- Task directions -
Output, please, exactly those lines of the listing that come before the line with "## Cache front-end a basso livello", along with that line itself.

______________________________

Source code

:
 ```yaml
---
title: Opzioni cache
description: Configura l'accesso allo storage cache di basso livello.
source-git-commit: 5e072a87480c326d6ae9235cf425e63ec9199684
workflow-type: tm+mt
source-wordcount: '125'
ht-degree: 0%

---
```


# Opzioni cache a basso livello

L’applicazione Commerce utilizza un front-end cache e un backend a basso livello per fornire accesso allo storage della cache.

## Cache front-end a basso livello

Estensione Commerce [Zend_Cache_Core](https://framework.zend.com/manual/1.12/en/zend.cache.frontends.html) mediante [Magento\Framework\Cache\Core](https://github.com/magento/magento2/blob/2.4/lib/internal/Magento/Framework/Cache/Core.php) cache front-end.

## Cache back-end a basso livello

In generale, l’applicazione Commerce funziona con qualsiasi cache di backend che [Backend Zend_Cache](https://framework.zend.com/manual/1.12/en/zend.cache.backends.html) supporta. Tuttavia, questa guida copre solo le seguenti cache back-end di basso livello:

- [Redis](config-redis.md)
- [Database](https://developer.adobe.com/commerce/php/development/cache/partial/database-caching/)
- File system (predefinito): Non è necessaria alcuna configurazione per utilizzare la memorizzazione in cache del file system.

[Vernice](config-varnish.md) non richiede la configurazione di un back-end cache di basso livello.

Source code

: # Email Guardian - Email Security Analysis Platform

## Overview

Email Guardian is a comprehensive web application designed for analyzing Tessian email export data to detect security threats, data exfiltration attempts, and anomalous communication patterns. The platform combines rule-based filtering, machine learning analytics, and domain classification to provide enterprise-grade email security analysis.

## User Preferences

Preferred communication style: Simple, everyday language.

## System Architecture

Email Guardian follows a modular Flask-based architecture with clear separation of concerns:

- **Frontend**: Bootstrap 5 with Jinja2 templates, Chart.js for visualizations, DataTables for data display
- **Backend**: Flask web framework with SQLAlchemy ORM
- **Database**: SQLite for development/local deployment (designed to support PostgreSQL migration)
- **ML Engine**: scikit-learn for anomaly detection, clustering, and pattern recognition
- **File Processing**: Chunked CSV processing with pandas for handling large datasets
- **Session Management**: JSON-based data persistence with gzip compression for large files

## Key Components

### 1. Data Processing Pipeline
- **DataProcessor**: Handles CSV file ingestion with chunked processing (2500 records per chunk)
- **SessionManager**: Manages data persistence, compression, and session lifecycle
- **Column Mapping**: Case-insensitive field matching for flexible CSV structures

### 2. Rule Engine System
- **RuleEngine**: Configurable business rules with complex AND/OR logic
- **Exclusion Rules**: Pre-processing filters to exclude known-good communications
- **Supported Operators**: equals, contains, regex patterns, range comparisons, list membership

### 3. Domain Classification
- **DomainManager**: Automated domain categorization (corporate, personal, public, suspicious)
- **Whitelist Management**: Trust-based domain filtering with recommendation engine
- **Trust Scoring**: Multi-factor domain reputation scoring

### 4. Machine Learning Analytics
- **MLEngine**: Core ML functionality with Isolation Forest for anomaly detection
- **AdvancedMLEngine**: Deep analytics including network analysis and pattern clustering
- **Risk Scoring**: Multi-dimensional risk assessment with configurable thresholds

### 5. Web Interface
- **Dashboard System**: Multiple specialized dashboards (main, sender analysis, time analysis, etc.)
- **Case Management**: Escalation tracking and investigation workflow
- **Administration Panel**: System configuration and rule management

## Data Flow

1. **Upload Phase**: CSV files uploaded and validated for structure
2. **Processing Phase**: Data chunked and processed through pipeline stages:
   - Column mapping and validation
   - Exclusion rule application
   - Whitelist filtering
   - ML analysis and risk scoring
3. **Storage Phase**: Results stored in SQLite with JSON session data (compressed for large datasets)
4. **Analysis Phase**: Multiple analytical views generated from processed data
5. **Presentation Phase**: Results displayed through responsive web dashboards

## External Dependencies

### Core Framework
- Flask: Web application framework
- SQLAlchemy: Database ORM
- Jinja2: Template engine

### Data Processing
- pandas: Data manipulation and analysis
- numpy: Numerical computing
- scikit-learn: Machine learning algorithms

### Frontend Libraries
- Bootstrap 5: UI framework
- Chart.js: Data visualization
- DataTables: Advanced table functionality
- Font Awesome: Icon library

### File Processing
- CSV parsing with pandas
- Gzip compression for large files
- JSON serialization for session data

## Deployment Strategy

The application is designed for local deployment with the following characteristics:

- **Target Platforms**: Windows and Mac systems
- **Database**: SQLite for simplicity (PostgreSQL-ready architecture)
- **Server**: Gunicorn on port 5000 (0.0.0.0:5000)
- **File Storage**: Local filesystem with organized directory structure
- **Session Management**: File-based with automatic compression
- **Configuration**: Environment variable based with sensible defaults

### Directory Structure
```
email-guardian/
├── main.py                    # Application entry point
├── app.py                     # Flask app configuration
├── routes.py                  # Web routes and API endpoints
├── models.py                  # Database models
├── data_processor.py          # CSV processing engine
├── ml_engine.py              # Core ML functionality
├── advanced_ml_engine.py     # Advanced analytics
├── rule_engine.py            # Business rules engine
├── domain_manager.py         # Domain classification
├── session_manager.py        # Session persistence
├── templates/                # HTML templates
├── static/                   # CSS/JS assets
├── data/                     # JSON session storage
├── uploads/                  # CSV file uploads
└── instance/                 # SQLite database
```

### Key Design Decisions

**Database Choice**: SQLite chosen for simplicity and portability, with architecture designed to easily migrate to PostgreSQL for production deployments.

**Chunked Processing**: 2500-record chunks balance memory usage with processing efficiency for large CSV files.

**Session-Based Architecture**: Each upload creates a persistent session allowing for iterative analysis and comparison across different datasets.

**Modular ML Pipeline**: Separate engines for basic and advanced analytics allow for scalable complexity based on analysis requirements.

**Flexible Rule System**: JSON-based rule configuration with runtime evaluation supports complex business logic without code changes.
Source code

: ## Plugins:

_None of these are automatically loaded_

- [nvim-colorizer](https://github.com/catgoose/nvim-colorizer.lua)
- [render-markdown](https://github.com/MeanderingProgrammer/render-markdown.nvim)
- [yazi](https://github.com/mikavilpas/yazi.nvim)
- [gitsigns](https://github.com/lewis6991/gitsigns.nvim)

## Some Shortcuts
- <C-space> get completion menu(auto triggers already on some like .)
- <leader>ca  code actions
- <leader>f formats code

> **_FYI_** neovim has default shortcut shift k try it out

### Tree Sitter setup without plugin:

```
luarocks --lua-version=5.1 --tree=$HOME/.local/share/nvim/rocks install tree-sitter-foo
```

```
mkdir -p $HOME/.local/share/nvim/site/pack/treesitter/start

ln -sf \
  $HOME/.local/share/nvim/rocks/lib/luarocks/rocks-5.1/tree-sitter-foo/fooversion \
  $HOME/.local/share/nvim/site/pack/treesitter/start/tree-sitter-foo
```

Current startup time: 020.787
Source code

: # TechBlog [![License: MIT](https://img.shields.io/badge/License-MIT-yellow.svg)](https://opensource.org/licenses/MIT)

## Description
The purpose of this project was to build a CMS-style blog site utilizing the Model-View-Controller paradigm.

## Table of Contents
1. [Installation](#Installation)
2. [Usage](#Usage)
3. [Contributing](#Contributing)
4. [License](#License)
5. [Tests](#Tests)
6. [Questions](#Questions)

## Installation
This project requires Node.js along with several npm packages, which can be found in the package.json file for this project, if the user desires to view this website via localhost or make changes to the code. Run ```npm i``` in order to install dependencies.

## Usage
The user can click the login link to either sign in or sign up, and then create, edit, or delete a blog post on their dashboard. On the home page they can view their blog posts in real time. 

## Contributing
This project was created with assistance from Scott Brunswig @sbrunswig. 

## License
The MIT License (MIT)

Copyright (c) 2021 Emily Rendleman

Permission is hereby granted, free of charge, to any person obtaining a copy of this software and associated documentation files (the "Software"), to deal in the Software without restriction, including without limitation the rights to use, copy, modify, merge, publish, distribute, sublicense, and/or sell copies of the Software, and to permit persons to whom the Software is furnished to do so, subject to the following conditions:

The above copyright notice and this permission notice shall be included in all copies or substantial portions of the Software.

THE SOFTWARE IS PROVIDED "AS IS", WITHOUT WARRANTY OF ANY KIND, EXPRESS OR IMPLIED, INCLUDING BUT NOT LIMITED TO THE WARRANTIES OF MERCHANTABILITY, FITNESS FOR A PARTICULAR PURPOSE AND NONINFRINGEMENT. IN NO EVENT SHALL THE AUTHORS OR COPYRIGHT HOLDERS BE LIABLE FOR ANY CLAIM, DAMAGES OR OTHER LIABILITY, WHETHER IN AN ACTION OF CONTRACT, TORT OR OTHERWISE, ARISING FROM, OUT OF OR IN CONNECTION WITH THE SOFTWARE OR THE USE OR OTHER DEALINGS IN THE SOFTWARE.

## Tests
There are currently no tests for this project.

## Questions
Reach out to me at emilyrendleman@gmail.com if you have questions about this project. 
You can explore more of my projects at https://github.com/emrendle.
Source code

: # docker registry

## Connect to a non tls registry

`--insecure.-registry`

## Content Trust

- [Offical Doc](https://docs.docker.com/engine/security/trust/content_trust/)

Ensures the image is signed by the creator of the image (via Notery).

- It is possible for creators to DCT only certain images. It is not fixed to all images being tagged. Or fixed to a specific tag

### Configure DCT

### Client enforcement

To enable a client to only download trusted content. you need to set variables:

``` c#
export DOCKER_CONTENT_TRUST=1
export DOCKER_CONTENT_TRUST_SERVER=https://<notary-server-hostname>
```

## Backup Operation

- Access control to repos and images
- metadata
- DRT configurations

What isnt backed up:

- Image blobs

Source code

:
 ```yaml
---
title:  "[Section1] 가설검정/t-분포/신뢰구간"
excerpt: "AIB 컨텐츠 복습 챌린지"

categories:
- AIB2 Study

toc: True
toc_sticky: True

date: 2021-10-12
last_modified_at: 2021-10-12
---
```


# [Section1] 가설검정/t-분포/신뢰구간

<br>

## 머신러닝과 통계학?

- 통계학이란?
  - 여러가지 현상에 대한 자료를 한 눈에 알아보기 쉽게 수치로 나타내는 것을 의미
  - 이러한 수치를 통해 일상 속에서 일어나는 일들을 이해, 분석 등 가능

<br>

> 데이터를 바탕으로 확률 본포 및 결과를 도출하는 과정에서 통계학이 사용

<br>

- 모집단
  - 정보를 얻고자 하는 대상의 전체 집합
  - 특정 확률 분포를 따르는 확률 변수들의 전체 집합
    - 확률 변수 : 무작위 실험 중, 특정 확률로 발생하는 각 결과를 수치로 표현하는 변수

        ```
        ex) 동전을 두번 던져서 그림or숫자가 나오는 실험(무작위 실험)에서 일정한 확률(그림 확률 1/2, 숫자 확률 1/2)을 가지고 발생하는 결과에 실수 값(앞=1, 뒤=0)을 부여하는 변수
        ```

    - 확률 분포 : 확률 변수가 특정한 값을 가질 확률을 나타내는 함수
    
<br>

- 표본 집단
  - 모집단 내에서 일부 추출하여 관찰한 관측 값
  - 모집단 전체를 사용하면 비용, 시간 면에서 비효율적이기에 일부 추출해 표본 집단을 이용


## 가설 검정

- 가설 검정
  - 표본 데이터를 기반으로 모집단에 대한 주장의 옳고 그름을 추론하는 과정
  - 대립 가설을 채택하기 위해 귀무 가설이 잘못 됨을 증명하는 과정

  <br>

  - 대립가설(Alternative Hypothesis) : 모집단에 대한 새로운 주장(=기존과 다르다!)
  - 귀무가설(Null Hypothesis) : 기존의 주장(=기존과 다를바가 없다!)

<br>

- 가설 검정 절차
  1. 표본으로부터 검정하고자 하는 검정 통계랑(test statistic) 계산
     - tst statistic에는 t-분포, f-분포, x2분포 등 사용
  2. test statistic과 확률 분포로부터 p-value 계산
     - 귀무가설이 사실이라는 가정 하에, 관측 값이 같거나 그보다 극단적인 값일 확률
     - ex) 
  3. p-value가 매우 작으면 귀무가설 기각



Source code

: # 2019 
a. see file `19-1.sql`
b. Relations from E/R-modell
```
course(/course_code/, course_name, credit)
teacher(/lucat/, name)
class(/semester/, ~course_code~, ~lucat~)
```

______________________________

- Solution for this exercise -
Source code

:
 ```yaml
---
title: Opzioni cache
description: Configura l'accesso allo storage cache di basso livello.
source-git-commit: 5e072a87480c326d6ae9235cf425e63ec9199684
workflow-type: tm+mt
source-wordcount: '125'
ht-degree: 0%

---
```


# Opzioni cache a basso livello

L’applicazione Commerce utilizza un front-end cache e un backend a basso livello per fornire accesso allo storage della cache.

## Cache front-end a basso livello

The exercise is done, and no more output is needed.